### INPUT DATA
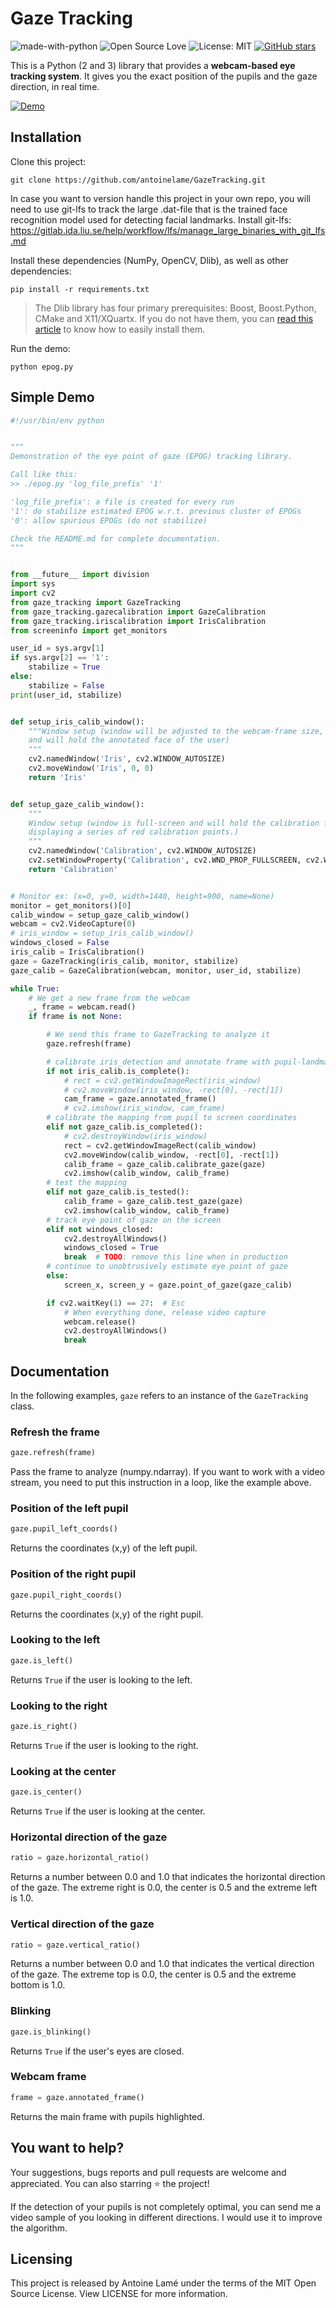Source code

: # Gaze Tracking

![made-with-python](https://img.shields.io/badge/Made%20with-Python-1f425f.svg)
![Open Source Love](https://badges.frapsoft.com/os/v1/open-source.svg?v=103)
![License: MIT](https://img.shields.io/badge/License-MIT-yellow.svg)
[![GitHub stars](https://img.shields.io/github/stars/antoinelame/GazeTracking.svg?style=social)](https://github.com/antoinelame/GazeTracking/stargazers)

This is a Python (2 and 3) library that provides a **webcam-based eye tracking system**. It gives you the exact position of the pupils and the gaze direction, in real time.

[![Demo](https://i.imgur.com/WNqgQkO.gif)](https://youtu.be/YEZMk1P0-yw)

## Installation

Clone this project:

```
git clone https://github.com/antoinelame/GazeTracking.git
```

In case you want to version handle this project in your own repo, you will need to use git-lfs to track the large .dat-file 
that is the trained face recognition model used for detecting facial landmarks. 
Install git-lfs: https://gitlab.ida.liu.se/help/workflow/lfs/manage_large_binaries_with_git_lfs.md

Install these dependencies (NumPy, OpenCV, Dlib), as well as other dependencies:

```
pip install -r requirements.txt
```

> The Dlib library has four primary prerequisites: Boost, Boost.Python, CMake and X11/XQuartx. If you do not have them, you can [read this article](https://www.pyimagesearch.com/2017/03/27/how-to-install-dlib/) to know how to easily install them.

Run the demo:

```
python epog.py
```

## Simple Demo

```python
#!/usr/bin/env python


"""
Demonstration of the eye point of gaze (EPOG) tracking library.

Call like this:
>> ./epog.py 'log_file_prefix' '1'

'log_file_prefix': a file is created for every run
'1': do stabilize estimated EPOG w.r.t. previous cluster of EPOGs
'0': allow spurious EPOGs (do not stabilize)

Check the README.md for complete documentation.
"""


from __future__ import division
import sys
import cv2
from gaze_tracking import GazeTracking
from gaze_tracking.gazecalibration import GazeCalibration
from gaze_tracking.iriscalibration import IrisCalibration
from screeninfo import get_monitors

user_id = sys.argv[1]
if sys.argv[2] == '1':
    stabilize = True
else:
    stabilize = False
print(user_id, stabilize)


def setup_iris_calib_window():
    """Window setup (window will be adjusted to the webcam-frame size,
    and will hold the annotated face of the user)
    """
    cv2.namedWindow('Iris', cv2.WINDOW_AUTOSIZE)
    cv2.moveWindow('Iris', 0, 0)
    return 'Iris'


def setup_gaze_calib_window():
    """
    Window setup (window is full-screen and will hold the calibration frame,
    displaying a series of red calibration points.)
    """
    cv2.namedWindow('Calibration', cv2.WINDOW_AUTOSIZE)
    cv2.setWindowProperty('Calibration', cv2.WND_PROP_FULLSCREEN, cv2.WINDOW_FULLSCREEN)
    return 'Calibration'


# Monitor ex: (x=0, y=0, width=1440, height=900, name=None)
monitor = get_monitors()[0]
calib_window = setup_gaze_calib_window()
webcam = cv2.VideoCapture(0)
# iris_window = setup_iris_calib_window()
windows_closed = False
iris_calib = IrisCalibration()
gaze = GazeTracking(iris_calib, monitor, stabilize)
gaze_calib = GazeCalibration(webcam, monitor, user_id, stabilize)

while True:
    # We get a new frame from the webcam
    _, frame = webcam.read()
    if frame is not None:

        # We send this frame to GazeTracking to analyze it
        gaze.refresh(frame)

        # calibrate iris_detection and annotate frame with pupil-landmarks
        if not iris_calib.is_complete():
            # rect = cv2.getWindowImageRect(iris_window)
            # cv2.moveWindow(iris_window, -rect[0], -rect[1])
            cam_frame = gaze.annotated_frame()
            # cv2.imshow(iris_window, cam_frame)
        # calibrate the mapping from pupil to screen coordinates
        elif not gaze_calib.is_completed():
            # cv2.destroyWindow(iris_window)
            rect = cv2.getWindowImageRect(calib_window)
            cv2.moveWindow(calib_window, -rect[0], -rect[1])
            calib_frame = gaze_calib.calibrate_gaze(gaze)
            cv2.imshow(calib_window, calib_frame)
        # test the mapping
        elif not gaze_calib.is_tested():
            calib_frame = gaze_calib.test_gaze(gaze)
            cv2.imshow(calib_window, calib_frame)
        # track eye point of gaze on the screen
        elif not windows_closed:
            cv2.destroyAllWindows()
            windows_closed = True
            break  # TODO: remove this line when in production
        # continue to unobtrusively estimate eye point of gaze
        else:
            screen_x, screen_y = gaze.point_of_gaze(gaze_calib)

        if cv2.waitKey(1) == 27:  # Esc
            # When everything done, release video capture
            webcam.release()
            cv2.destroyAllWindows()
            break
```

## Documentation

In the following examples, `gaze` refers to an instance of the `GazeTracking` class.

### Refresh the frame

```python
gaze.refresh(frame)
```

Pass the frame to analyze (numpy.ndarray). If you want to work with a video stream, you need to put this instruction in a loop, like the example above.

### Position of the left pupil

```python
gaze.pupil_left_coords()
```

Returns the coordinates (x,y) of the left pupil.

### Position of the right pupil

```python
gaze.pupil_right_coords()
```

Returns the coordinates (x,y) of the right pupil.

### Looking to the left

```python
gaze.is_left()
```

Returns `True` if the user is looking to the left.

### Looking to the right

```python
gaze.is_right()
```

Returns `True` if the user is looking to the right.

### Looking at the center

```python
gaze.is_center()
```

Returns `True` if the user is looking at the center.

### Horizontal direction of the gaze

```python
ratio = gaze.horizontal_ratio()
```

Returns a number between 0.0 and 1.0 that indicates the horizontal direction of the gaze. The extreme right is 0.0, the center is 0.5 and the extreme left is 1.0.

### Vertical direction of the gaze

```python
ratio = gaze.vertical_ratio()
```

Returns a number between 0.0 and 1.0 that indicates the vertical direction of the gaze. The extreme top is 0.0, the center is 0.5 and the extreme bottom is 1.0.

### Blinking

```python
gaze.is_blinking()
```

Returns `True` if the user's eyes are closed.

### Webcam frame

```python
frame = gaze.annotated_frame()
```

Returns the main frame with pupils highlighted.

## You want to help?

Your suggestions, bugs reports and pull requests are welcome and appreciated. You can also starring ⭐️ the project!

If the detection of your pupils is not completely optimal, you can send me a video sample of you looking in different directions. I would use it to improve the algorithm.

## Licensing

This project is released by Antoine Lamé under the terms of the MIT Open Source License. View LICENSE for more information.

### WHAT THE TASK ASKS
Read through the listing and copy each line in which the word "between" occurs.

### SOLUTION FOR THIS TASK
Returns a number between 0.0 and 1.0 that indicates the horizontal direction of the gaze. The extreme right is 0.0, the center is 0.5 and the extreme left is 1.0.
Returns a number between 0.0 and 1.0 that indicates the vertical direction of the gaze. The extreme top is 0.0, the center is 0.5 and the extreme bottom is 1.0.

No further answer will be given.